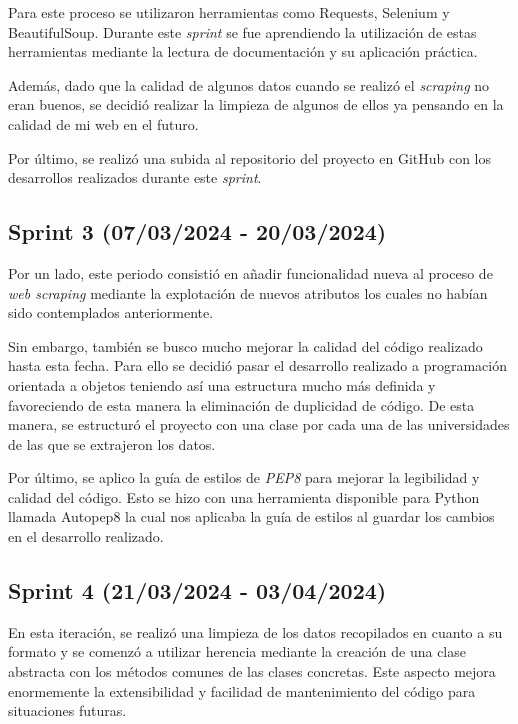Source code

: Para este proceso se utilizaron herramientas como Requests, Selenium y BeautifulSoup. Durante este \textit{sprint} se fue aprendiendo la utilización de estas herramientas mediante la lectura de documentación y su aplicación práctica.

Además, dado que la calidad de algunos datos cuando se realizó el \textit{scraping} no eran buenos, se decidió realizar la limpieza de algunos de ellos ya pensando en la calidad de mi web en el futuro.

Por último, se realizó una subida al repositorio del proyecto en GitHub con los desarrollos realizados durante este \textit{sprint}.


\subsection{Sprint 3 (07/03/2024 -
20/03/2024)}
Por un lado, este periodo consistió en añadir funcionalidad nueva al proceso de \textit{web scraping} mediante la explotación de nuevos atributos los cuales no habían sido contemplados anteriormente.

Sin embargo, también se busco mucho mejorar la calidad del código realizado hasta esta fecha. Para ello se decidió pasar el desarrollo realizado a programación orientada a objetos teniendo así una estructura mucho más definida y favoreciendo de esta manera la eliminación de duplicidad de código. De esta manera, se estructuró el proyecto con una clase por cada una de las universidades de las que se extrajeron los datos.

Por último, se aplico la guía de estilos de \textit{PEP8}  para mejorar la legibilidad y calidad del código. Esto se hizo con una herramienta disponible para Python llamada Autopep8 \cite{autopep8:latex} la cual nos aplicaba la guía de estilos al guardar los cambios en el desarrollo realizado.


\subsection{Sprint 4 (21/03/2024 -
03/04/2024)}
En esta iteración, se realizó una limpieza de los datos recopilados en cuanto a su formato y se comenzó a utilizar herencia mediante la creación de una clase abstracta con los métodos comunes de las clases concretas. Este aspecto mejora enormemente la extensibilidad y facilidad de mantenimiento del código para situaciones futuras.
——
TASK DETAILS ▸ Taking the entries above, restate exactly those lines that fall between the line with "Además, dado que" and the line with "Por un lado, este", keeping both of those lines too.

RESULT FOR THIS TASK ▸
Además, dado que la calidad de algunos datos cuando se realizó el \textit{scraping} no eran buenos, se decidió realizar la limpieza de algunos de ellos ya pensando en la calidad de mi web en el futuro.

Por último, se realizó una subida al repositorio del proyecto en GitHub con los desarrollos realizados durante este \textit{sprint}.


\subsection{Sprint 3 (07/03/2024 -
20/03/2024)}
Por un lado, este periodo consistió en añadir funcionalidad nueva al proceso de \textit{web scraping} mediante la explotación de nuevos atributos los cuales no habían sido contemplados anteriormente.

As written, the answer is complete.